[Source texts of formatted documents]
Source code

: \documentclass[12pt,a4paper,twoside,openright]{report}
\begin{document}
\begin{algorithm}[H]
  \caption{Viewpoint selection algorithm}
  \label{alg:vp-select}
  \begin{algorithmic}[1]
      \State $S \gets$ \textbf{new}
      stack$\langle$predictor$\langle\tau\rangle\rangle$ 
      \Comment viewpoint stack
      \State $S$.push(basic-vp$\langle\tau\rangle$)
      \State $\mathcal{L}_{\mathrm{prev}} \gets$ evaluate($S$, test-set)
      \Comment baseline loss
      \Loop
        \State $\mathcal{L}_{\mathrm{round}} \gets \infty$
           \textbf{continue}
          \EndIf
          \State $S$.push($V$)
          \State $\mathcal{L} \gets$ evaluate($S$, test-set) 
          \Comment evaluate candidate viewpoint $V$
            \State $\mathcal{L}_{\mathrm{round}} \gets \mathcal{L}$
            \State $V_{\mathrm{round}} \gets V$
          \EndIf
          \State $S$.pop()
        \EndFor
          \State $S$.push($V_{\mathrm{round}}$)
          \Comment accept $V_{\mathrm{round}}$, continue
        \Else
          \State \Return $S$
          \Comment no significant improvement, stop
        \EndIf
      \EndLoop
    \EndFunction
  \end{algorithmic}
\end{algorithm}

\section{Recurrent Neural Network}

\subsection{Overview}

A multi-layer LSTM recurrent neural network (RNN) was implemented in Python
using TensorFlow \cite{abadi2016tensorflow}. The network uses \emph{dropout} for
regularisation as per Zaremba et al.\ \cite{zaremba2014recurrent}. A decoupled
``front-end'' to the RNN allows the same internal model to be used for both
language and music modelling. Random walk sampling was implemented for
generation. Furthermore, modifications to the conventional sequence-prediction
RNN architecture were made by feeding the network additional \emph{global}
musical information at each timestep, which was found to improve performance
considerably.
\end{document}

■ **What you will do**: Set down no line except those from the one with "stack$\langle$predictor$\langle\tau\rangle\rangle$" to the last line of the data, inclusive, each exactly as written.

■ **Worked solution**:
      stack$\langle$predictor$\langle\tau\rangle\rangle$ 
      \Comment viewpoint stack
      \State $S$.push(basic-vp$\langle\tau\rangle$)
      \State $\mathcal{L}_{\mathrm{prev}} \gets$ evaluate($S$, test-set)
      \Comment baseline loss
      \Loop
        \State $\mathcal{L}_{\mathrm{round}} \gets \infty$
           \textbf{continue}
          \EndIf
          \State $S$.push($V$)
          \State $\mathcal{L} \gets$ evaluate($S$, test-set) 
          \Comment evaluate candidate viewpoint $V$
            \State $\mathcal{L}_{\mathrm{round}} \gets \mathcal{L}$
            \State $V_{\mathrm{round}} \gets V$
          \EndIf
          \State $S$.pop()
        \EndFor
          \State $S$.push($V_{\mathrm{round}}$)
          \Comment accept $V_{\mathrm{round}}$, continue
        \Else
          \State \Return $S$
          \Comment no significant improvement, stop
        \EndIf
      \EndLoop
    \EndFunction
  \end{algorithmic}
\end{algorithm}

\section{Recurrent Neural Network}

\subsection{Overview}

A multi-layer LSTM recurrent neural network (RNN) was implemented in Python
using TensorFlow \cite{abadi2016tensorflow}. The network uses \emph{dropout} for
regularisation as per Zaremba et al.\ \cite{zaremba2014recurrent}. A decoupled
``front-end'' to the RNN allows the same internal model to be used for both
language and music modelling. Random walk sampling was implemented for
generation. Furthermore, modifications to the conventional sequence-prediction
RNN architecture were made by feeding the network additional \emph{global}
musical information at each timestep, which was found to improve performance
considerably.
\end{document}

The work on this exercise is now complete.